* _Task instructions_
Nothing may be left out or changed. Print every entry.

+++++

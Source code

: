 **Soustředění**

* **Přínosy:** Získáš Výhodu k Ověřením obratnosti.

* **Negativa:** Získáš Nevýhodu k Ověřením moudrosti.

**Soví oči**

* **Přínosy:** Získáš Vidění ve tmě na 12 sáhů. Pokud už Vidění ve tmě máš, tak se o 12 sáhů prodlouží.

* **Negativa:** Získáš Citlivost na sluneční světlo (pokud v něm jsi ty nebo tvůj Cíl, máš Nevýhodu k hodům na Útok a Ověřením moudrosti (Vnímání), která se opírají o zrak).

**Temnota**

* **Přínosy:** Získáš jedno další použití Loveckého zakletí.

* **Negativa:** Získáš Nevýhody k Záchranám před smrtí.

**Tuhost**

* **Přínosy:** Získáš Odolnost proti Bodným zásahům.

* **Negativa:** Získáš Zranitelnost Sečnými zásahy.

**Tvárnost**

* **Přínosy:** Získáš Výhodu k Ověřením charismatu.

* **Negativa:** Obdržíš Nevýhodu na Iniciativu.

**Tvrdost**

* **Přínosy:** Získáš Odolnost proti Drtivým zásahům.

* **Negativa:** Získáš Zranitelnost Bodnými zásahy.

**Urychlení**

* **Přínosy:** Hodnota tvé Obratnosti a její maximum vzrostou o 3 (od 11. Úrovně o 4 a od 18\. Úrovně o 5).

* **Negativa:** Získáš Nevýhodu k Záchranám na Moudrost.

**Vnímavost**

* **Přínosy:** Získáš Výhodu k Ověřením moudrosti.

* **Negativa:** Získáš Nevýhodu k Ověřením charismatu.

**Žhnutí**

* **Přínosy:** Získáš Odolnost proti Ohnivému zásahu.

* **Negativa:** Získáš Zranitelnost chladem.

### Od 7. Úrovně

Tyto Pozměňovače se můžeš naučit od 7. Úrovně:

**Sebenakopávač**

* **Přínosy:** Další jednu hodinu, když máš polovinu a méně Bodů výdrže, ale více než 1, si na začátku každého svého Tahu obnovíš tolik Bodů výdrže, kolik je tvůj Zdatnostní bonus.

+++++

* _Answer section_
Source code

: **Soustředění**

* **Přínosy:** Získáš Výhodu k Ověřením obratnosti.

* **Negativa:** Získáš Nevýhodu k Ověřením moudrosti.

**Soví oči**

* **Přínosy:** Získáš Vidění ve tmě na 12 sáhů. Pokud už Vidění ve tmě máš, tak se o 12 sáhů prodlouží.

* **Negativa:** Získáš Citlivost na sluneční světlo (pokud v něm jsi ty nebo tvůj Cíl, máš Nevýhodu k hodům na Útok a Ověřením moudrosti (Vnímání), která se opírají o zrak).

**Temnota**

* **Přínosy:** Získáš jedno další použití Loveckého zakletí.

* **Negativa:** Získáš Nevýhody k Záchranám před smrtí.

**Tuhost**

* **Přínosy:** Získáš Odolnost proti Bodným zásahům.

* **Negativa:** Získáš Zranitelnost Sečnými zásahy.

**Tvárnost**

* **Přínosy:** Získáš Výhodu k Ověřením charismatu.

* **Negativa:** Obdržíš Nevýhodu na Iniciativu.

**Tvrdost**

* **Přínosy:** Získáš Odolnost proti Drtivým zásahům.

* **Negativa:** Získáš Zranitelnost Bodnými zásahy.

**Urychlení**

* **Přínosy:** Hodnota tvé Obratnosti a její maximum vzrostou o 3 (od 11. Úrovně o 4 a od 18\. Úrovně o 5).

* **Negativa:** Získáš Nevýhodu k Záchranám na Moudrost.

**Vnímavost**

* **Přínosy:** Získáš Výhodu k Ověřením moudrosti.

* **Negativa:** Získáš Nevýhodu k Ověřením charismatu.

**Žhnutí**

* **Přínosy:** Získáš Odolnost proti Ohnivému zásahu.

* **Negativa:** Získáš Zranitelnost chladem.

### Od 7. Úrovně

Tyto Pozměňovače se můžeš naučit od 7. Úrovně:

**Sebenakopávač**

* **Přínosy:** Další jednu hodinu, když máš polovinu a méně Bodů výdrže, ale více než 1, si na začátku každého svého Tahu obnovíš tolik Bodů výdrže, kolik je tvůj Zdatnostní bonus.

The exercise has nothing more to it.